Um den Nachfolgeprozess zu verstehen, beleuchten wir zuerst den Verkäufer, dann den Käufer – welcher aus Sicht des Verkäufers zum «Markt» als Ganzes gezählt werden muss – und dann die weiteren Anforderungen des Marktes. Es folgt ein Exkurs in die Finanzierung, was für beide Parteien ein interessantes und entscheidendes Thema sein kann. Abschluss findet dieser Text durch ein kurzes Fazit.
III. Verkäufer
Damit ein Verkauf überhaupt realisierbar ist, müssen die Vorstellungen des Verkäufers mit denjenigen des Marktes übereinstimmen. Es liegt in der Natur der Sache, dass ein Unternehmer, der sein ganzes Leben lang für seine Firma gearbeitet hat, diese anders wahrnimmt als ein externer, von der Geschichte unbelasteter Kaufinteressent. 1 Dies gilt für alle Aspekte, nicht nur den Preis. Trotzdem wollen wir mit diesem beginnen.
1. Preis
Der Preis ist naturgemäss eine wichtige Grösse für jedes Kaufgeschäft. Er ist aber nie die Ursache, er ist immer Wirkung.1 Fragen wir uns also, wie ein Preis zustande kommt. Dann stellen wir fest, dass er sich immer aus einer Anzahl nicht-monetärer und emotionaler Faktoren zusammensetzt.
Personen, Produkte, Kunden, Lieferanten, Sachanlagen, Risiken, Chancen, Wettbewerber und vieles mehr werden zu einem monetären Wert verdichtet.1
Theoretisch findet sich in einer unendlichen Zeitspanne ein Käufer für praktisch jeden Preis. Die Zeitspanne ist aber niemals unendlich, sondern in der Praxis ziemlich limitiert.

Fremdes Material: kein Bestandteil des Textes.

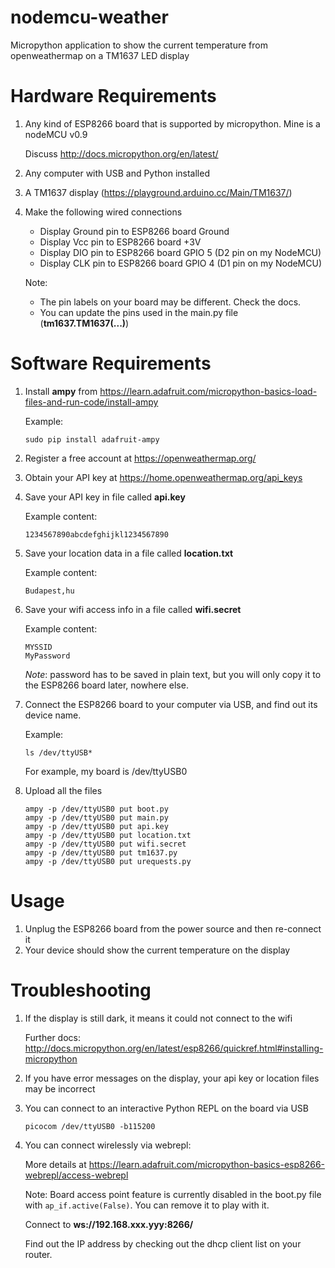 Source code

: # nodemcu-weather
Micropython application to show the current temperature from openweathermap on a TM1637 LED display

# Hardware Requirements
1. Any kind of ESP8266 board that is supported by micropython. Mine is a nodeMCU v0.9

    Discuss http://docs.micropython.org/en/latest/
1. Any computer with USB and Python installed
1. A TM1637 display (https://playground.arduino.cc/Main/TM1637/)
1. Make the following wired connections
    - Display Ground pin to ESP8266 board Ground
    - Display Vcc pin to ESP8266 board +3V
    - Display DIO pin to ESP8266 board GPIO 5 (D2 pin on my NodeMCU)
    - Display CLK pin to ESP8266 board GPIO 4 (D1 pin on my NodeMCU)
    
    Note: 
    - The pin labels on your board may be different. Check the docs.
    - You can update the pins used in the main.py file (__tm1637.TM1637(...)__)

# Software Requirements
1. Install __ampy__ from https://learn.adafruit.com/micropython-basics-load-files-and-run-code/install-ampy
    
    Example:
    ```
    sudo pip install adafruit-ampy
    ```
1. Register a free account at https://openweathermap.org/
1. Obtain your API key at https://home.openweathermap.org/api_keys
1. Save your API key in file called __api.key__

    Example content:
    ```
    1234567890abcdefghijkl1234567890
    ```
1. Save your location data in a file called __location.txt__

    Example content:
    ```
    Budapest,hu
    ```
1. Save your wifi access info in a file called __wifi.secret__
    
    Example content:
    ```
    MYSSID
    MyPassword
    ```

    *Note*: password has to be saved in plain text, but you will only copy it to the ESP8266 board later, nowhere else.
1. Connect the ESP8266 board to your computer via USB, and find out its device name.

    Example:
    ```
    ls /dev/ttyUSB*
    ```
    For example, my board is /dev/ttyUSB0
1. Upload all the files
    ```
    ampy -p /dev/ttyUSB0 put boot.py
    ampy -p /dev/ttyUSB0 put main.py
    ampy -p /dev/ttyUSB0 put api.key
    ampy -p /dev/ttyUSB0 put location.txt
    ampy -p /dev/ttyUSB0 put wifi.secret
    ampy -p /dev/ttyUSB0 put tm1637.py
    ampy -p /dev/ttyUSB0 put urequests.py
    ```

# Usage
1. Unplug the ESP8266 board from the power source and then re-connect it
1. Your device should show the current temperature on the display

# Troubleshooting
1. If the display is still dark, it means it could not connect to the wifi

    Further docs: http://docs.micropython.org/en/latest/esp8266/quickref.html#installing-micropython
1. If you have error messages on the display, your api key or location files may be incorrect
1. You can connect to an interactive Python REPL on the board via USB
    ```
    picocom /dev/ttyUSB0 -b115200
    ```
1. You can connect wirelessly via webrepl: 

    More details at https://learn.adafruit.com/micropython-basics-esp8266-webrepl/access-webrepl
    
    Note: Board access point feature is currently disabled in the boot.py file with ```ap_if.active(False)```. You can remove it to play with it.

    Connect to __ws://192.168.xxx.yyy:8266/__
    
    Find out the IP address by checking out the dhcp client list on your router.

Der Einfachheit halber werden zur Preisfindung Bewertungsmethoden herangezogen, um eine zahlenmässige Aussage zu treffen. Der Wert wird dabei auf dem Papier, in der Theorie, berechnet. Der Preis bildet sich hingegen auf dem Markt, in der Realität. Er ist nicht in Stein gemeisselt und verändert sich mit dem Umfeld. Das grösste Missverständnis ist wohl jenes, dass der berechnete Unternehmenswert auch dem Verkaufspreis entsprechen müsse. Das ist meistens nicht der Fall, weil der Markt andere Regeln kennt als die Theorie. 2 Am Ende zählt, worauf sich Käufer und Verkäufer einigen.
Der Verkäufer tut gut daran, sich an dem zu orientieren, was der Markt zum jetzigen Zeitpunkt hergibt. Phantasiepreise sind nicht zielführend und verursachen Opportunitätskosten.
2. Transaktionsmodell
Neben dem Preis ist das Transaktionsmodell von grosser Bedeutung und hat direkten Einfluss darauf, ob der Interessent bereit ist das Geschäft zu übernehmen. Gemeint ist hier nicht nur die Transaktion des Geldes (Stichwort: Verkäuferdarlehen oder Earn-out Modell, siehe Bst. V) sondern die Übergabe der Firma insgesamt. Hat der Verkäufer Vorstellungen der Übergabe, die kein Käufer mitmacht, ist der Markt offenbar nicht bereit diese zu akzeptieren; Ein Verkauf kann nicht stattfinden.
Zur Veranschaulichung: Ein Verkäufer möchte CHF 2 Mio. haben und verlangt vom Käufer, dass dieser zuerst zwei Jahre zur Probe im Unternehmen arbeitet. Jemand, der CHF 2 Mio. finanzieren kann, wird sich auf eine solche Bedingung nicht einlassen.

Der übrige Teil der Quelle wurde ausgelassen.